Chapter 5 Community composition

5.1 Filter data

load("data/data.Rdata")

Filter samples with high host data

sample_metadata <- sample_metadata %>%
  filter(!sample %in% c("EHI02721", "EHI02712", "EHI02700", "EHI02720", "EHI02749", "EHI02719", "EHI02729", "EHI02715", "EHI02722"))

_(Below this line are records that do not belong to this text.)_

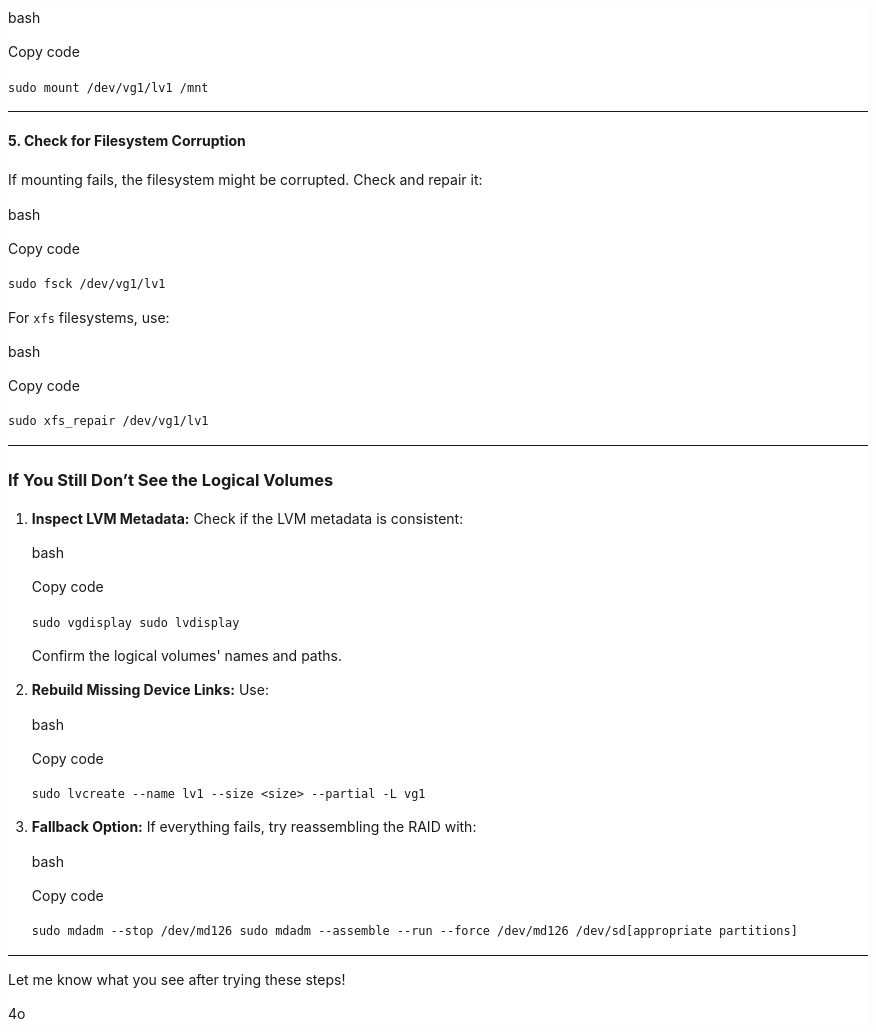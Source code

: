 bash

Copy code

`sudo mount /dev/vg1/lv1 /mnt`

---

#### 5. **Check for Filesystem Corruption**

If mounting fails, the filesystem might be corrupted. Check and repair it:

bash

Copy code

`sudo fsck /dev/vg1/lv1`

For `xfs` filesystems, use:

bash

Copy code

`sudo xfs_repair /dev/vg1/lv1`

---

### If You Still Don’t See the Logical Volumes

1. **Inspect LVM Metadata:** Check if the LVM metadata is consistent:
    
    bash
    
    Copy code
    
    `sudo vgdisplay sudo lvdisplay`
    
    Confirm the logical volumes' names and paths.
    
2. **Rebuild Missing Device Links:** Use:
    
    bash
    
    Copy code
    
    `sudo lvcreate --name lv1 --size <size> --partial -L vg1`
    
3. **Fallback Option:** If everything fails, try reassembling the RAID with:
    
    bash
    
    Copy code
    
    `sudo mdadm --stop /dev/md126 sudo mdadm --assemble --run --force /dev/md126 /dev/sd[appropriate partitions]`
    

---

Let me know what you see after trying these steps!

4o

genome_counts_filt <- genome_counts %>%
  select(one_of(c("genome",sample_metadata$sample)))%>%
  filter(rowSums(. != 0, na.rm = TRUE) > 0) %>%
  select_if(~!all(. == 0))
genome_counts <- genome_counts_filt
genome_metadata <- genome_metadata %>% 
  semi_join(., genome_counts_filt, by = "genome") %>% 
  arrange(match(genome,genome_counts_filt$genome))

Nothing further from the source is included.